Tak Mau Terus-menerus Impor, UGM Rancang Alkes & Obat Buatan Sendiri

Ketua Asosiasi Produsen Alat Kesehatan Indonesia (Aspaki), Ade Tarya Hidayat (kanan) dan Wakil Rektor Bidang Kerja Sama dan Alumni UGM, Paripurna (kiri), menandatangani nota kesepahaman di Ruang Sunflower, Hotel East Parc, Rabu (25/9/2019). - Harian Jogja/Uli Febriarni
25 September 2019 22:57 WIB Uli Febriarni Sleman Share :

Harianjogja.com, SLEMAN- Universitas Gadjah Mada lewat UGM Science and Techno Park (STP UGM) bersiap mengurangi bahkan menggantikan produk alat kesehatan (alkes) dan obat impor yang selama ini menguasai pasar Indonesia.

Wakil Rektor Bidang Kerja Sama dan Alumni UGM, Paripurna, mengungkapkan STP UGM fokus dalam pengembangan hilirisasi alkes. Saat ini persentase terbesar ketersediaan produk alkes di Indonesia adalah produk impor. Kondisi itu tidak mendukung pertumbuhan ekonomi negara.

"Karena itu kerja sama dengan industri itu adalah keniscayaan. Kami dapat input banyak dari industri dan industri juga dapat input dari kami, tentang seberapa besar kemampuan yang dimiliki universitas dalam membantu industri," kata dia, seusai penandatanganan nota kesepahaman (MoU) antara STP UGM dan Asosiasi Produsen Alat Kesehatan Indonesia (Aspaki), di Ruang Sunflower, Hotel East Parc, Rabu (25/9/2019).

Paripurna menekankan kerja sama ini juga perlu dukungan pemerintah daerah dan pusat. "Jadi tidak hanya diilhami aspek komersialisasi belaka. Dengan semangat kebersamaan dan kolaborasi, kita [Indonesia] harus menangkan persaingan global," ungkapnya, dalam kegiatan yang diawali dengan Industry Gathering itu.

Ia menambahkan, ke depan UGM berencana memproduksi sendiri paracetamol. Paracetamol merupakan bahan obat dasar untuk memproduksi derivasi-derivasi produk obat yang dihasilkan, yang asalnya dari paracetamol.

"Sekarang ini kita masih impor, jadi mana mungkin harga obat yang diproduksi itu murah, kalau bahan bakunya masih impor. Itupun masih dikendalikan oleh negara penghasil paracetamol, persaingan obat di negara kita sendiri dimenangkan oleh asing," tututnya.

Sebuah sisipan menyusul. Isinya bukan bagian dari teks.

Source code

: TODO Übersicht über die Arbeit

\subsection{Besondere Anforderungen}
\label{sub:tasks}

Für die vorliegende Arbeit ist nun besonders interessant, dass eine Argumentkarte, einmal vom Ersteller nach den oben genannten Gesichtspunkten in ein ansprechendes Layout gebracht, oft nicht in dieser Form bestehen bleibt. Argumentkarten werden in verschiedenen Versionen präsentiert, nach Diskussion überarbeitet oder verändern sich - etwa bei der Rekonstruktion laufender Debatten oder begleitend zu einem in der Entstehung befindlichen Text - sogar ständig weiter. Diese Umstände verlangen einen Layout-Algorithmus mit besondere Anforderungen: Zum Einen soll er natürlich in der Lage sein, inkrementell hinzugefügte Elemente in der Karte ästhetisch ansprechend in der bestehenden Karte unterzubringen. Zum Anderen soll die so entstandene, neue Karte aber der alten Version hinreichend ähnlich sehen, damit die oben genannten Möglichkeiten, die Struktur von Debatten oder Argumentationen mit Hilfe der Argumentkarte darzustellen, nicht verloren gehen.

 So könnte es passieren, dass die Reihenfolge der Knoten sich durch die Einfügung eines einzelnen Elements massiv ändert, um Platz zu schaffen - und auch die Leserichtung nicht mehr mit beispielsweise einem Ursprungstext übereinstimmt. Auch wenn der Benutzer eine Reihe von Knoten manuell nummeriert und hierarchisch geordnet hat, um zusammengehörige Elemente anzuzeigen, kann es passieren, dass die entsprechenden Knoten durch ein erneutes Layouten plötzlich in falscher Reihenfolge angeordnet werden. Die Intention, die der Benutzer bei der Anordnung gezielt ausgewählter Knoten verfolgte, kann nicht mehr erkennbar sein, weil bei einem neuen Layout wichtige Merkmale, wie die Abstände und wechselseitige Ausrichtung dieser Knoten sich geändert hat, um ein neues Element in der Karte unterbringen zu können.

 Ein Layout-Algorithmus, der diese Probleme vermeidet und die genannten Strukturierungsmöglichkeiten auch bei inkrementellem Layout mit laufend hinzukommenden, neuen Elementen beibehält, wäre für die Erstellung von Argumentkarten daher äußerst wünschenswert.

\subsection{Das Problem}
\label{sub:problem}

UGM baru saja mengembangkan stent (ring) jantung, yang desainnya akan diproduksi sendiri. Sehingga tidak perlu bayar harga paten ke luar negeri. Dengan demikian, pihaknya bisa menjual stent jantung dengan harga lebih murah. "Lagi-lagi ini akan menggantikan posisi importir. Tantangannya masih banyak," ucapnya.

Dalam Industry Gathering, ia menjumpai ide lain, ada potensi bisnis yang lebih besar, yaitu memproduksi bahan-bahan yang sifat teknologinya tidak harus selalu canggih tapi nilainya bisa besar, yaitu disposable. Berupa barang-barang rumah sakit yang dibuang setelah dipakai. Ia mengakui, walau teknologinya mudah, namun ada tantangan cukup besar, mencakup kemampuan produksi dalam jumlah besar.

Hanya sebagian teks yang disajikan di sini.